A welcome diversion.

I had intended to write a post this week about the pathetic fumblings of Congress this year — only in session for 103 days, even fewer than the 110 of Truman’s “Do-Nothing” 80th Congress — or the exceptional performance of Red Hat on the CIO Insight 2006 Vendor Value study, where they tied Cisco for 3rd, above stalwarts like Dell (7th), IBM (16th), Microsoft (24th), and Oracle (32nd). However, I lost momentum in the middle of a very busy work week so I’ll have to leave that to the rest of the blogosphere.

It’s far easier to read at night in bed than tap away on the laptop, so I did manage to punch my way through Thomas Harris’ new novel Hannibal Rising. By far the slightest of Thomas Harris’ works, there’s not much of a surprise factor in reading about Hannibal Lecter’s downward adolescent trajectory from war orphan to monster. The evocative asides from Harris’ earlier novel Hannibal were more than adequate to paint the broad strokes of this story. The most intriguing fraction of this book depicts the relationship between Hannibal and his stepmother, Lady Murasaki Shikibu (named for the Tale of Genji author of course).
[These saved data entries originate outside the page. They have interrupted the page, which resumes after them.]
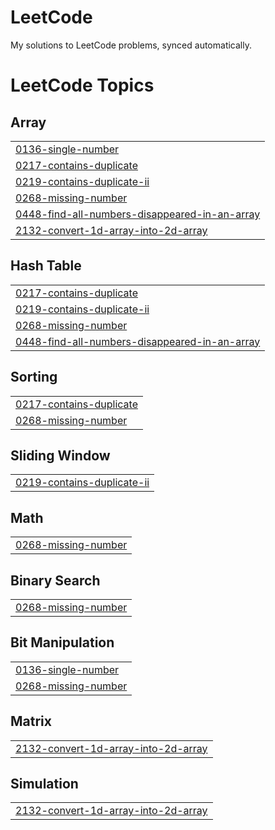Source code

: # LeetCode
My solutions to LeetCode problems, synced automatically.

<!---LeetCode Topics Start-->
# LeetCode Topics
## Array
|  |
| ------- |
| [0136-single-number](https://github.com/zishanchen/LeetCode/tree/master/0136-single-number) |
| [0217-contains-duplicate](https://github.com/zishanchen/LeetCode/tree/master/0217-contains-duplicate) |
| [0219-contains-duplicate-ii](https://github.com/zishanchen/LeetCode/tree/master/0219-contains-duplicate-ii) |
| [0268-missing-number](https://github.com/zishanchen/LeetCode/tree/master/0268-missing-number) |
| [0448-find-all-numbers-disappeared-in-an-array](https://github.com/zishanchen/LeetCode/tree/master/0448-find-all-numbers-disappeared-in-an-array) |
| [2132-convert-1d-array-into-2d-array](https://github.com/zishanchen/LeetCode/tree/master/2132-convert-1d-array-into-2d-array) |
## Hash Table
|  |
| ------- |
| [0217-contains-duplicate](https://github.com/zishanchen/LeetCode/tree/master/0217-contains-duplicate) |
| [0219-contains-duplicate-ii](https://github.com/zishanchen/LeetCode/tree/master/0219-contains-duplicate-ii) |
| [0268-missing-number](https://github.com/zishanchen/LeetCode/tree/master/0268-missing-number) |
| [0448-find-all-numbers-disappeared-in-an-array](https://github.com/zishanchen/LeetCode/tree/master/0448-find-all-numbers-disappeared-in-an-array) |
## Sorting
|  |
| ------- |
| [0217-contains-duplicate](https://github.com/zishanchen/LeetCode/tree/master/0217-contains-duplicate) |
| [0268-missing-number](https://github.com/zishanchen/LeetCode/tree/master/0268-missing-number) |
## Sliding Window
|  |
| ------- |
| [0219-contains-duplicate-ii](https://github.com/zishanchen/LeetCode/tree/master/0219-contains-duplicate-ii) |
## Math
|  |
| ------- |
| [0268-missing-number](https://github.com/zishanchen/LeetCode/tree/master/0268-missing-number) |
## Binary Search
|  |
| ------- |
| [0268-missing-number](https://github.com/zishanchen/LeetCode/tree/master/0268-missing-number) |
## Bit Manipulation
|  |
| ------- |
| [0136-single-number](https://github.com/zishanchen/LeetCode/tree/master/0136-single-number) |
| [0268-missing-number](https://github.com/zishanchen/LeetCode/tree/master/0268-missing-number) |
## Matrix
|  |
| ------- |
| [2132-convert-1d-array-into-2d-array](https://github.com/zishanchen/LeetCode/tree/master/2132-convert-1d-array-into-2d-array) |
## Simulation
|  |
| ------- |
| [2132-convert-1d-array-into-2d-array](https://github.com/zishanchen/LeetCode/tree/master/2132-convert-1d-array-into-2d-array) |
<!---LeetCode Topics End-->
But the story’s mostly simple revenge plot is not a detriment, and in fact, I think there’s a fair argument to be made that this is a conscious choice on Harris’ part, tying in to a rich vein of Japanese literature. It’s hard also to find fault with the elegant execution of Harris’ prose, sensuous and heady throughout, but often also cuttingly direct:

Night in the gross-anatomy laboratory. The large room with its high windows and big vent fan was cool enough so that the draped cadavers, preserved with formalin, remained on the twenty tables overnight. In summer they would be returned to the cadaver tank at the end of the workday. Pitiful little bodies underneath the sheets, the unclaimed, the starvelings found huddled in alleys, still hugging themselves in death until rigor passed and then, in the formalin bath of the cadaver tank with their fellows, they let themselves go at last. Frail and birdlike, they were shriveled like the birds frozen and fallen to the snow, that starving men skin with their teeth.

I truly enjoyed Harris’ last book Hannibal, and was one of the few, I suppose — judging from the critical reactions — who was disappointed by the film’s departure from its Cocteau-worthy denouement. This book wasn’t as thoroughly satisfying, but it was a pleasurable read and a welcome diversion from a grueling work week.